Sergio García Ramírez
Sufrimos la contienda emprendida por un poder de la República que dirige cargas implacables a los otros poderes. Es una aventura costosa y peligrosa para los contendientes y para México. En este insólito escenario me viene a la mente la estampa de ciertos caudillos históricos, devotos de la guerra. Espero que esta evocación no constituya un desvarío, agregado a los que caracterizan esta etapa tan sufrida en la vida de México.
Atila, rey de los hunos, figura con méritos propios en la relación de los caudillos que cimbraron la historia, a sangre y fuego. Como pocos, puso al mundo en pie de guerra. Era general consumado, pero nunca fue buen gobernante. Poseía el ímpetu de un jefe de muchedumbre, pero carecía de las dotes que le hubieran permitido construir un imperio. Hay una enorme diferencia entre blandir la espada e invocar la razón. Hemos pagado un alto precio por saberlo, ayer y ahora mismo.
Atila no era un estadista. Cuando se lanzó contra Roma se hallaba lejos de pretender la construcción de un nuevo imperio con instituciones poderosas y cultura propia. Empuñaba la espada, no la cordura. No tenía mejor propuesta que la conquista de territorios y la postración de sus opositores.

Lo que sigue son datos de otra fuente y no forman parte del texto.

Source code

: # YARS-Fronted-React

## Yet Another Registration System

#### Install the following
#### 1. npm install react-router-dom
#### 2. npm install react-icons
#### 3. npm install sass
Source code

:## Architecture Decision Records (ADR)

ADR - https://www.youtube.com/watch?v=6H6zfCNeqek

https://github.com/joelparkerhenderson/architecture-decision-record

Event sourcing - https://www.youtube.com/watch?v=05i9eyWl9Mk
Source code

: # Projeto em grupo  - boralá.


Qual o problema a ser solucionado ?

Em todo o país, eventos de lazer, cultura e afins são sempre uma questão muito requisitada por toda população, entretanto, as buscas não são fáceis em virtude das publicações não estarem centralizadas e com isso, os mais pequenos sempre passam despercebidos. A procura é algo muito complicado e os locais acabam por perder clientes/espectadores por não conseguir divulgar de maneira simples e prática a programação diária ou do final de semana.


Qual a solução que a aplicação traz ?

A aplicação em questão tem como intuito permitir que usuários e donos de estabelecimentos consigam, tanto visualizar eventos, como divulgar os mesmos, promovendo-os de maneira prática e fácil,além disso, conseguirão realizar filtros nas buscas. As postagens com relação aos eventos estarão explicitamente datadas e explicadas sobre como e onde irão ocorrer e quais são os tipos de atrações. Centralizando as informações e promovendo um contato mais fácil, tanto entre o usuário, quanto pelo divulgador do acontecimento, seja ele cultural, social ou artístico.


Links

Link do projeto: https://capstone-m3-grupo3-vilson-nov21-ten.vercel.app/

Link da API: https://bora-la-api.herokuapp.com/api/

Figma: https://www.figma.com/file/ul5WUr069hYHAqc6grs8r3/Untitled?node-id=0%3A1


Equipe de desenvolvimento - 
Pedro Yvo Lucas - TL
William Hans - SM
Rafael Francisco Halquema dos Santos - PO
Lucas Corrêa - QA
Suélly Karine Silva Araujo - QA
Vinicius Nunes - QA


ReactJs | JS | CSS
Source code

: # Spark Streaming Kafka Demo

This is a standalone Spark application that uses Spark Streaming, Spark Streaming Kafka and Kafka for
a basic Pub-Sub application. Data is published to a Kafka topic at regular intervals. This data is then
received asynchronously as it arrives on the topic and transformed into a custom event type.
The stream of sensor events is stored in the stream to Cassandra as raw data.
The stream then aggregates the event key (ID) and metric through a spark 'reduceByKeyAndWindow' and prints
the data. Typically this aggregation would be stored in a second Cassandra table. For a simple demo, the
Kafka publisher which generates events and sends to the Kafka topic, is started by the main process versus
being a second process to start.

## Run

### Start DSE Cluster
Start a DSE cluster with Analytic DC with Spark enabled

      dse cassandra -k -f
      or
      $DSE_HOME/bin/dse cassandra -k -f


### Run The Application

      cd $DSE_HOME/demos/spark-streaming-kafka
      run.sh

En sus planes, desplegados con saña y ambición imbatible, no figuraba un proyecto que ocupara con ventaja el lugar de Roma. Hombre de guerra, era incapaz de erigir, sobre las ruinas del pasado, la República del futuro.

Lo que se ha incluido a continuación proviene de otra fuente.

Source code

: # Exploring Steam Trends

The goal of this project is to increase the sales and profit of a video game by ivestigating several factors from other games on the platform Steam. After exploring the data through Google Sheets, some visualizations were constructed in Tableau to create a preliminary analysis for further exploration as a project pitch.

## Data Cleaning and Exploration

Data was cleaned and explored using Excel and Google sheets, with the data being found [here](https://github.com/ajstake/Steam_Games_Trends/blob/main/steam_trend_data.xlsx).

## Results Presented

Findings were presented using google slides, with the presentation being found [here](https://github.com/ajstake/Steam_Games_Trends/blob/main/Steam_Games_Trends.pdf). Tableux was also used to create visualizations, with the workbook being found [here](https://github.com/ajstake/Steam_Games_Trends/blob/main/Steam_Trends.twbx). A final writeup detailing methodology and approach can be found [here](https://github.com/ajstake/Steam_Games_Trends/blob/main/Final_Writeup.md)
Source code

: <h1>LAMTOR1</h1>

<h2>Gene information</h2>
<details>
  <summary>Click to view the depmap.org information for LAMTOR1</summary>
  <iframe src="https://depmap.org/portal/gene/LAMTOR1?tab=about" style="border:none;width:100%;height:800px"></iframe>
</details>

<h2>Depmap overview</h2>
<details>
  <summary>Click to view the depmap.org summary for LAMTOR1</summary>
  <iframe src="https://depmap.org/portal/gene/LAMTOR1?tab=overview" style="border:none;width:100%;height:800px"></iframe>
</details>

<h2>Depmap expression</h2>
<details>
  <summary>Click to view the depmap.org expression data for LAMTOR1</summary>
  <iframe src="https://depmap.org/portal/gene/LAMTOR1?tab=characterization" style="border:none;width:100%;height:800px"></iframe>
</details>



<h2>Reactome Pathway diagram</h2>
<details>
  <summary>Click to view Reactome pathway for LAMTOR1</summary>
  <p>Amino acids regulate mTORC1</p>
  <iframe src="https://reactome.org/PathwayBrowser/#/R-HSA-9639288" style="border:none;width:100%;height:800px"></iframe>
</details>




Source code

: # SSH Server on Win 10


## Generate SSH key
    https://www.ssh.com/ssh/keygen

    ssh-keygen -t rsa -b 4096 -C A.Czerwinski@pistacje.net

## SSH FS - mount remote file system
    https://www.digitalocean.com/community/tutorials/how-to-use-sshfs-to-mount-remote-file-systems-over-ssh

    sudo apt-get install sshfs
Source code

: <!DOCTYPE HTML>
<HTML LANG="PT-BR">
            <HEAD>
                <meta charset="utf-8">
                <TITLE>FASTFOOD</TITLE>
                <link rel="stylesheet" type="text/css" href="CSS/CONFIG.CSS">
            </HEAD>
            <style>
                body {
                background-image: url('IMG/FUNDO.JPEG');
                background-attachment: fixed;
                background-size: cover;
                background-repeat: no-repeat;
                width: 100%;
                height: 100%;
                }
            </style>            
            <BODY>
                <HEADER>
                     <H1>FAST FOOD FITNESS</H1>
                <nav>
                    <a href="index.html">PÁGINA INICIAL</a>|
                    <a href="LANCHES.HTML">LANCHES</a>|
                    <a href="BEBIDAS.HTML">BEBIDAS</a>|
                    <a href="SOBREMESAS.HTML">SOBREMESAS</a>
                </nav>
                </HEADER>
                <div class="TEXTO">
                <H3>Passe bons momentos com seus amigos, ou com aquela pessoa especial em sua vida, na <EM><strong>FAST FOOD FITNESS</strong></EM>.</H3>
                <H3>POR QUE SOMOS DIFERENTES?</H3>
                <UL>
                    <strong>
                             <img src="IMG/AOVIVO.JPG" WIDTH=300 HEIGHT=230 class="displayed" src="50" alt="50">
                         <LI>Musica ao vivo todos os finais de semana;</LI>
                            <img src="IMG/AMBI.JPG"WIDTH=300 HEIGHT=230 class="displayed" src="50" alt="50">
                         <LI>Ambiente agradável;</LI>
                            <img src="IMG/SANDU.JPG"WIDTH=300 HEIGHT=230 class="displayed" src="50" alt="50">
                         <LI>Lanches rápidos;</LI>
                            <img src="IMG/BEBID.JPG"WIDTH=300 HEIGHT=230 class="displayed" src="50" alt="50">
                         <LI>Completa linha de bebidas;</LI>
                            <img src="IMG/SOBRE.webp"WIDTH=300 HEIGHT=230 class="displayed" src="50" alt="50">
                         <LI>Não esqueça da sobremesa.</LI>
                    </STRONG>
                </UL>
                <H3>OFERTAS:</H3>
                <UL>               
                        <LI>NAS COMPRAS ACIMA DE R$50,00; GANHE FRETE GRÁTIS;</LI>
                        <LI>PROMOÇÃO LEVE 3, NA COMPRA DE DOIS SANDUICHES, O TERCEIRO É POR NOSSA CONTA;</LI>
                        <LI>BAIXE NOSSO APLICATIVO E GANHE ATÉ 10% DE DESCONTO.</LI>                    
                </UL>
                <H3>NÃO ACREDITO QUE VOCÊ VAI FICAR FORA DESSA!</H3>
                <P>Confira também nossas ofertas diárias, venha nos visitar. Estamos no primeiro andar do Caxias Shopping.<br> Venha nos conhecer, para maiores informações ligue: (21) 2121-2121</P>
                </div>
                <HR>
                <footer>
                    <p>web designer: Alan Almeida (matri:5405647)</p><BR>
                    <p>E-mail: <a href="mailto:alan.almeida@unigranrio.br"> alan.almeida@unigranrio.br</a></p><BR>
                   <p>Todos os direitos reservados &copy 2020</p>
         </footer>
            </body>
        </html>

Sin embargo, Atila exaltó a los hunos y derrotó a sucesivos adversarios. Aguerrido, reunió combatientes, incendió palacios y replegó a las viejas legiones. Sus contemporáneos lo reconocieron como hombre austero, portador de una misión divina. Se le denominó “azote de Dios” llamado a liquidar agravios. Jinete formidable, derrotó las defensas que procuraron contenerlo.
¿Por qué convoco a un caudillo legendario a estas páginas, tan distantes del tiempo y las razones —si las hubo— que animaron al “azote de Dios” y le dieron fuerza para someter a pueblos y monarcas? Hay motivos.
Han pasado más de mil quinientos años desde que la caballería de Atila devastó al imperio romano. Pese al tiempo corrido desde entonces y a las graves experiencias que documenta la historia, el genio y la misión de Atila no reposan. Parece que cada tiempo y cada nación tienen, en su turno, personajes que encarnan al caudillo que llevó el fuego a la pradera, demolió murallas y animó devastaciones.
En nuestra circunstancia, poblada de angustias y contradicciones, se reaniman con frecuencia la vocación y la pasión de Atila. Hay quien asume esa misión con furia renovada: destruir el trabajo de muchos años, minar los esfuerzos de generaciones laboriosas y ensombrecer las mejores expectativas.
Hemos visto al gobernante, que debe exaltar virtudes y merecimientos de sus compatriotas, lanzarse —y lanzar a su pueblo— a una contienda destructiva que mina instituciones y ofende a ciudadanos respetables.
Por ello he traído a estas páginas la evocación de Atila. Creo que la misión y el genio del rey de los hunos no reposan. Pero no faltarán quienes me reprochen por invocar personajes y experiencias que consideran ajenos a nuestra vida republicana.
Les pido me disculpen si he incurrido en un desvarío. Acaso ha sido por contagio de otros. Quise actuar con el debido respeto para mis conciudadanos e incluso para Atila, que sigue cabalgando.